* _TASK_
The output should consist solely of the line containing "understanding the model." and the lines that follow it through the end of the data below.
----- DATA FOR REVIEW
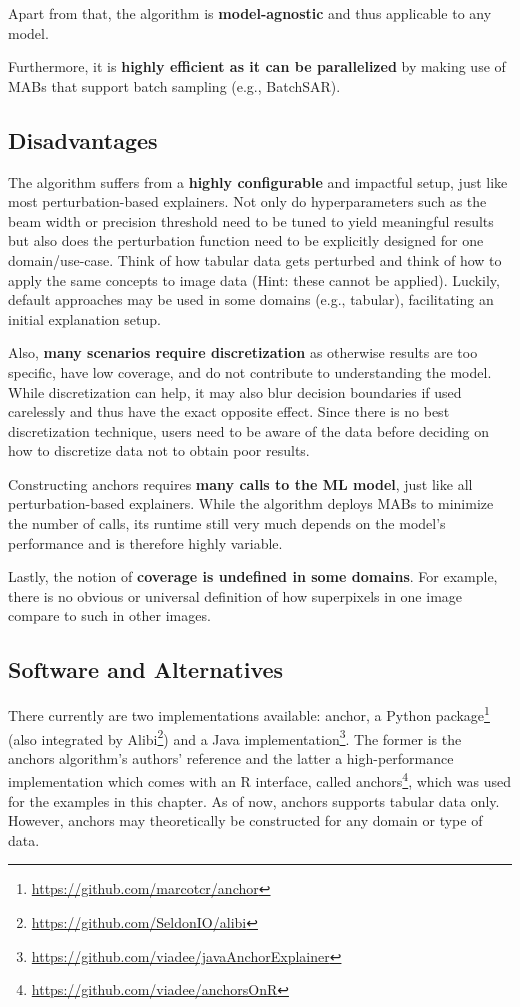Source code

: \documentclass[12pt,]{krantz}
\renewcommand{\href}[2]{#2\footnote{\url{#1}}}
\begin{document}
Apart from that, the algorithm is \textbf{model-agnostic} and thus
applicable to any model.

Furthermore, it is \textbf{highly efficient as it can be parallelized}
by making use of MABs that support batch sampling (e.g., BatchSAR).

\subsection{Disadvantages}\label{disadvantages-15}

The algorithm suffers from a \textbf{highly configurable} and impactful
setup, just like most perturbation-based explainers. Not only do
hyperparameters such as the beam width or precision threshold need to be
tuned to yield meaningful results but also does the perturbation
function need to be explicitly designed for one domain/use-case. Think
of how tabular data gets perturbed and think of how to apply the same
concepts to image data (Hint: these cannot be applied). Luckily, default
approaches may be used in some domains (e.g., tabular), facilitating an
initial explanation setup.

Also, \textbf{many scenarios require discretization} as otherwise
results are too specific, have low coverage, and do not contribute to
understanding the model. While discretization can help, it may also blur
decision boundaries if used carelessly and thus have the exact opposite
effect. Since there is no best discretization technique, users need to
be aware of the data before deciding on how to discretize data not to
obtain poor results.

Constructing anchors requires \textbf{many calls to the ML model}, just
like all perturbation-based explainers. While the algorithm deploys MABs
to minimize the number of calls, its runtime still very much depends on
the model's performance and is therefore highly variable.

Lastly, the notion of \textbf{coverage is undefined in some domains}.
For example, there is no obvious or universal definition of how
superpixels in one image compare to such in other images.

\subsection{Software and
Alternatives}\label{software-and-alternatives-4}

There currently are two implementations available:
\href{https://github.com/marcotcr/anchor}{anchor, a Python package}
(also integrated by \href{https://github.com/SeldonIO/alibi}{Alibi}) and
a \href{https://github.com/viadee/javaAnchorExplainer}{Java
implementation}. The former is the anchors algorithm's authors'
reference and the latter a high-performance implementation which comes
with an R interface, called
\href{https://github.com/viadee/anchorsOnR}{anchors}, which was used for
the examples in this chapter. As of now, anchors supports tabular data
only. However, anchors may theoretically be constructed for any domain
or type of data.
\end{document}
----------
* _TASK RESPONSE_
understanding the model. While discretization can help, it may also blur
decision boundaries if used carelessly and thus have the exact opposite
effect. Since there is no best discretization technique, users need to
be aware of the data before deciding on how to discretize data not to
obtain poor results.

Constructing anchors requires \textbf{many calls to the ML model}, just
like all perturbation-based explainers. While the algorithm deploys MABs
to minimize the number of calls, its runtime still very much depends on
the model's performance and is therefore highly variable.

Lastly, the notion of \textbf{coverage is undefined in some domains}.
For example, there is no obvious or universal definition of how
superpixels in one image compare to such in other images.

\subsection{Software and
Alternatives}\label{software-and-alternatives-4}

There currently are two implementations available:
\href{https://github.com/marcotcr/anchor}{anchor, a Python package}
(also integrated by \href{https://github.com/SeldonIO/alibi}{Alibi}) and
a \href{https://github.com/viadee/javaAnchorExplainer}{Java
implementation}. The former is the anchors algorithm's authors'
reference and the latter a high-performance implementation which comes
with an R interface, called
\href{https://github.com/viadee/anchorsOnR}{anchors}, which was used for
the examples in this chapter. As of now, anchors supports tabular data
only. However, anchors may theoretically be constructed for any domain
or type of data.
\end{document}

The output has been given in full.